Paul then gives the Corinthians a list of things not to do lest they get struck down like their ancestors did. Don’t indulge in sexual immorality, don’t put Christ to the test, don’t complain. Don’t worship idols like your ancestors did. For if you do, you’ll share in a similar fate as they did. The key to all of this is in verse twelve: “If you think you’re standing, watch out that you do not fall.”

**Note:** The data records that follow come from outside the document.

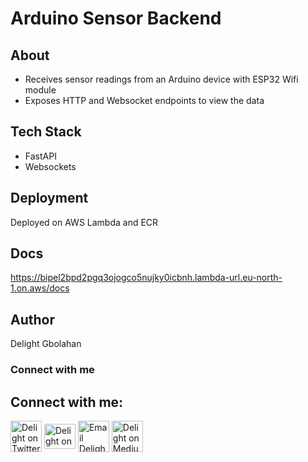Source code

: # Arduino Sensor Backend

## About
- Receives sensor readings from an Arduino device with ESP32 Wifi module
- Exposes HTTP and Websocket endpoints to view the data

## Tech Stack
- FastAPI
- Websockets

## Deployment
Deployed on AWS Lambda and ECR

## Docs
https://bipel2bpd2pgq3ojogco5nujky0icbnh.lambda-url.eu-north-1.on.aws/docs

## Author
Delight Gbolahan
### Connect with me
<h2 align="left">Connect with me:</h2>
<a href="https://twitter.com/DelightGbolahan" target="blank"><img align="center" src="https://raw.githubusercontent.com/rahuldkjain/github-profile-readme-generator/master/src/images/icons/Social/twitter.svg" alt="Delight on Twitter" width="50" /></a>
<a href="https://linkedin.com/in/delight-olu-olagbuji-84051b193" target="blank"><img align="center" src="https://raw.githubusercontent.com/rahuldkjain/github-profile-readme-generator/master/src/images/icons/Social/linked-in-alt.svg" alt="Delight on LinkedIn" width="50" height="40" /></a>
<a href="mailto:olagbujidelight@gmail.com" target="blank"><img align="center" src="https://upload.wikimedia.org/wikipedia/commons/thumb/7/7e/Gmail_icon_%282020%29.svg/512px-Gmail_icon_%282020%29.svg.png?20221017173631" alt="Email Delight" width="50" /></a>
<a href="https://delighto.medium.com" target="blank"><img align="center" src="https://cdn.brandfetch.io/idIlQtGZ76/theme/dark/logo.svg?c=1dxbfHSJFAPEGdCLU4o5B" alt="Delight on Medium" width="50" /></a>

Some of our brothers and sisters in Christ in other denominations, and maybe even some of you believe in that the Bible teaches a doctrine called “eternal security,” or “once saved, always saved.” The idea is that since there is nothing a sinner can do to earn salvation, there is nothing a saved person can do to lose it. The moment a person “accepts Jesus,” they claim, her salvation is secured, and she faces no risk of ever losing it. Back in my Southern Baptist days, I remember thinking at times, “I’m saved. Nothing I do can separate me from the love of God in Jesus Christ. It’s all about grace, not about works.” These are all true statements, but back in those days, I had a tendency to take them to their logical conclusion and view my own salvation as a birthright. A privilege. Because I was “saved,” I felt immune to bad things happening to me as God would protect me. I suppose I felt spiritually invincible.
But God’s grace isn’t a license to sit around and eat bonbons all day. Paul’s warns us today, “If you think you’re standing, watch out that you do not fall.” The Church today is full of human beings who fall into the same patterns, both individually and as a group, as our ancestors at Corinth. The Hebrews thought their birthright – their Jewish ancestry – would shield them from God’s punishment, and we, too, sometimes think that our baptisms shield us from God’s punishment. Paul reminds to watch out lest we fall.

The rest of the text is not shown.